§ Collected data
======
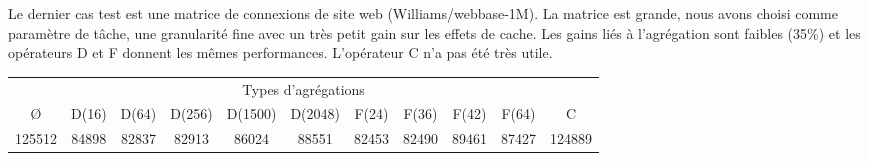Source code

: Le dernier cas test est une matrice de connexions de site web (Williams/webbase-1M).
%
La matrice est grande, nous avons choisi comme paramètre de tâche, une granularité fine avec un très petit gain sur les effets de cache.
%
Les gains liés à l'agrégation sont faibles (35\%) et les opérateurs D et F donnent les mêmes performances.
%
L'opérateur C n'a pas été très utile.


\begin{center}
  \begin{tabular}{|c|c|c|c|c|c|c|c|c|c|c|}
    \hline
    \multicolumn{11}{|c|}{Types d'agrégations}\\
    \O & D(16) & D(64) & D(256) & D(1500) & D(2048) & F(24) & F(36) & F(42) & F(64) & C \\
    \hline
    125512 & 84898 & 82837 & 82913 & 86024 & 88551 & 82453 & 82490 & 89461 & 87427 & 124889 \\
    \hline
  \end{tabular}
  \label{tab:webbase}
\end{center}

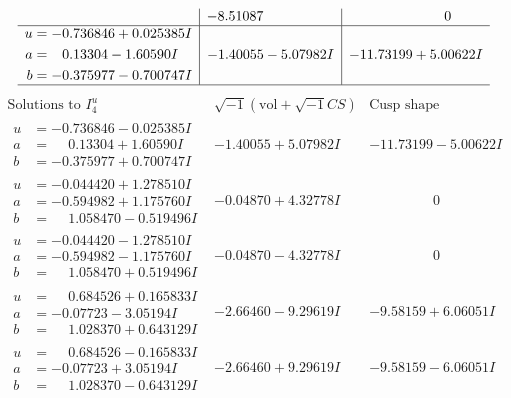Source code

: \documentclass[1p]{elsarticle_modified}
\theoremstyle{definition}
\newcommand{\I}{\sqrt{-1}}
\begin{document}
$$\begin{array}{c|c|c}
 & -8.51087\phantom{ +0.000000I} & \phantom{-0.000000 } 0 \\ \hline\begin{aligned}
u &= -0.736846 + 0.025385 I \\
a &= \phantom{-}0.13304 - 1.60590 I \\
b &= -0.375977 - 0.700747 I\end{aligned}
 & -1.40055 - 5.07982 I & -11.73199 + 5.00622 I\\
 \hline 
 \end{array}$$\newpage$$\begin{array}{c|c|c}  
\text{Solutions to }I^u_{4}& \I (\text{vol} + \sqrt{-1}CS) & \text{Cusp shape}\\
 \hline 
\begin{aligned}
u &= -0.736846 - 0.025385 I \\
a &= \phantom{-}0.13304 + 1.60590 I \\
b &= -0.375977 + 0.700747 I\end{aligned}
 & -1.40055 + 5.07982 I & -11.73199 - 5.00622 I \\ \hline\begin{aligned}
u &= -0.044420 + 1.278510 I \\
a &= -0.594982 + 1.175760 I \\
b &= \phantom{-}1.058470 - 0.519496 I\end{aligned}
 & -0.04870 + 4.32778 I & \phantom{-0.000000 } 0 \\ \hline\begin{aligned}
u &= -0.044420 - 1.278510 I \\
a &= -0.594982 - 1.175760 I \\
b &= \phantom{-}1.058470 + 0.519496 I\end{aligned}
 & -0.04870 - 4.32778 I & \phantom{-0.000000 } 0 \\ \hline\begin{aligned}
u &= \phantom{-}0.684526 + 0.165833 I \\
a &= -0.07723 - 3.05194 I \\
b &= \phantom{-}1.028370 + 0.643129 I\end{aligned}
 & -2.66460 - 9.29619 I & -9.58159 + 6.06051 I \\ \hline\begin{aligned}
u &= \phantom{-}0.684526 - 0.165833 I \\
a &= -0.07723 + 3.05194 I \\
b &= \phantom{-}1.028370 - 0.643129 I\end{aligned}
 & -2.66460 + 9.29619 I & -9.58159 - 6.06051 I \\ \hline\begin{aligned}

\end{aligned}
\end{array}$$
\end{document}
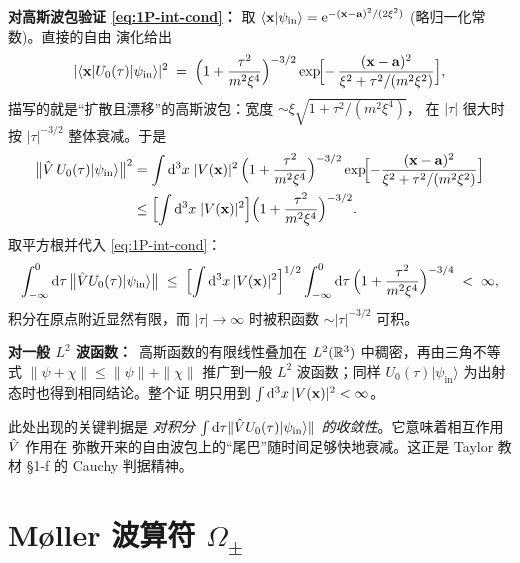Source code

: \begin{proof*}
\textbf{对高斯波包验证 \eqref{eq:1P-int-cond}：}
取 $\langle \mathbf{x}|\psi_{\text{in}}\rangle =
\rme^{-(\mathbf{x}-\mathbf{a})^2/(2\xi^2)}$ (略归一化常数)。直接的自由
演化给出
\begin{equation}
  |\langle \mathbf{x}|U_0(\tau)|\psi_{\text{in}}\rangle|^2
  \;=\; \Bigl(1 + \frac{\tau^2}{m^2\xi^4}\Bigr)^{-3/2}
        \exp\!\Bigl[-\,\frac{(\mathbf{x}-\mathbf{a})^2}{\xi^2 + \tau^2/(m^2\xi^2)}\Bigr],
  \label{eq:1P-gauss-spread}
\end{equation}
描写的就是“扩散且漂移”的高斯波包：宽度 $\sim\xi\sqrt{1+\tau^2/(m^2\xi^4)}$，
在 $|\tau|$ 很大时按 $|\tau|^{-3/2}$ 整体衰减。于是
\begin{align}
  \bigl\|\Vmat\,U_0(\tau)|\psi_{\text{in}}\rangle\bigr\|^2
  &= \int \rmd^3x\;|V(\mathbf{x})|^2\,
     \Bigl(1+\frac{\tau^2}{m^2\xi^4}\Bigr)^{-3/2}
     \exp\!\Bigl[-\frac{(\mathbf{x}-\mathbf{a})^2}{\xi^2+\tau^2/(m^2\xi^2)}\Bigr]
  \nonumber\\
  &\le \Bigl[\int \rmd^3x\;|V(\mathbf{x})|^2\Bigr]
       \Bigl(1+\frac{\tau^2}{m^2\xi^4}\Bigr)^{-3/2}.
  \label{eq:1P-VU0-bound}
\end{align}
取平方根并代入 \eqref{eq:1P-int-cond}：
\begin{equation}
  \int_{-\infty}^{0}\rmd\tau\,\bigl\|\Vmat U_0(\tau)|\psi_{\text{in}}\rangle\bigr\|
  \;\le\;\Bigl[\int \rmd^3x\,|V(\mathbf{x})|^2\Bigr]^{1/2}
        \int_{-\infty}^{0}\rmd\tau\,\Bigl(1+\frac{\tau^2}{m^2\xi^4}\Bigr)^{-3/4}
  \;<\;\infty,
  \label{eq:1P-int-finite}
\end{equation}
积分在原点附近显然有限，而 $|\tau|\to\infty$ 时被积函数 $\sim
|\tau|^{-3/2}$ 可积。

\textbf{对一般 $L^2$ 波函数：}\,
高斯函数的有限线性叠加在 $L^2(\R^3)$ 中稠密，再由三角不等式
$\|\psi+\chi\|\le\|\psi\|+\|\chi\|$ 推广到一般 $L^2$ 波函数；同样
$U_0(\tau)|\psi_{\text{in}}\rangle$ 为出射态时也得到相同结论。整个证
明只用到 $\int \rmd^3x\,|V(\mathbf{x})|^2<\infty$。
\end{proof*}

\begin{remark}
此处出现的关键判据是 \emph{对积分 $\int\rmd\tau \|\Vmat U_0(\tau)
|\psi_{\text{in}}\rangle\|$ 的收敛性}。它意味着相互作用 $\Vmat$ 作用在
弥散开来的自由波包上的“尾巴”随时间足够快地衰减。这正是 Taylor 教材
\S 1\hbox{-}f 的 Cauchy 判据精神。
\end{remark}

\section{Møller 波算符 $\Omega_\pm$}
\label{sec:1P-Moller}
======
§ Work order
In the records above, how many lines contain the word "eqref"? State only the number.

§ Result for this task
2